Family Research Council president Tony Perkins argues that politicians such as Gov. Schwarzenegger and Louisiana Gov. Kathleen Blanco - who recently signed an executive order that prohibits antigay workplace discrimination against state workers - appear to be "morally deaf" by ignoring the voices of their constituents who, if given the chance, "vote to uphold marriage and traditional moral values." Read

Voting

The Wall Street Journal's John Fund calls for a "rerun" of Washington State's gubernatorial election: "If leaders of both parties could agree that the November election has been hopelessly compromised, public pressure for a clarifying rematch would build.

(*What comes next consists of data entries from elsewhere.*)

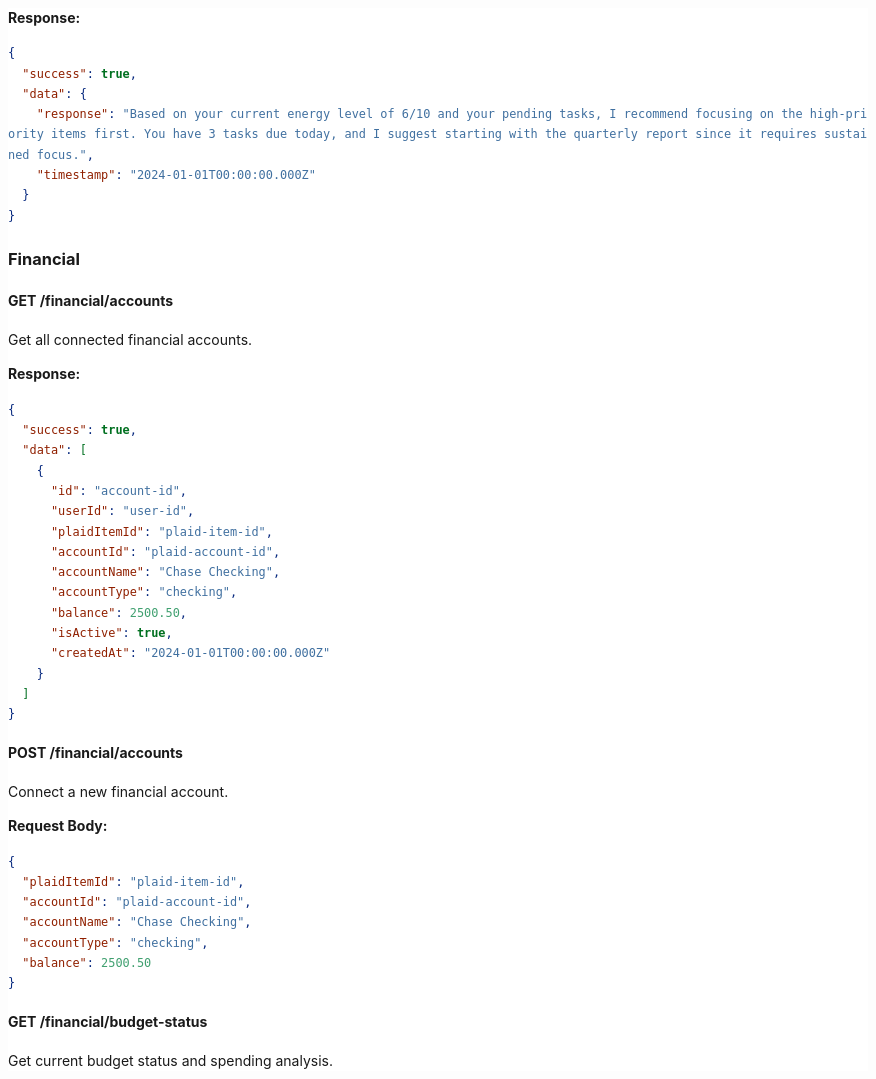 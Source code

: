 **Response:**
```json
{
  "success": true,
  "data": {
    "response": "Based on your current energy level of 6/10 and your pending tasks, I recommend focusing on the high-priority items first. You have 3 tasks due today, and I suggest starting with the quarterly report since it requires sustained focus.",
    "timestamp": "2024-01-01T00:00:00.000Z"
  }
}
```

### Financial

#### GET /financial/accounts
Get all connected financial accounts.

**Response:**
```json
{
  "success": true,
  "data": [
    {
      "id": "account-id",
      "userId": "user-id",
      "plaidItemId": "plaid-item-id",
      "accountId": "plaid-account-id",
      "accountName": "Chase Checking",
      "accountType": "checking",
      "balance": 2500.50,
      "isActive": true,
      "createdAt": "2024-01-01T00:00:00.000Z"
    }
  ]
}
```

#### POST /financial/accounts
Connect a new financial account.

**Request Body:**
```json
{
  "plaidItemId": "plaid-item-id",
  "accountId": "plaid-account-id",
  "accountName": "Chase Checking",
  "accountType": "checking",
  "balance": 2500.50
}
```

#### GET /financial/budget-status
Get current budget status and spending analysis.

It would be highly irregular, but so too is the fact that whoever wins the third count of votes would govern under a cloud in which their legitimacy would be questioned." Read

Reproductive Health

National Review editor Rich Lowry suggests that a recent case of the murder of a pregnant woman in Missouri "opens an uncomfortable window into our culture's tortured reasoning on anything related to unborn life." "Pro-choicers realize that recognizing the legal status of a fetus in any way undermines a crucial philosophical support of the pro-choice position - that a baby in the womb has no rights that we are bound to respect. The Missouri 'Unborn Child' law, which is in play in the Stinnett case, says 'unborn children have protectable interests in life, health, and well-being.' The attitude behind that law is impossible to square with the animating principle of Roe v. Wade, which protects any abortion, any time." Read

Used with the permission of People For the American Way [or People For the American Way Foundation]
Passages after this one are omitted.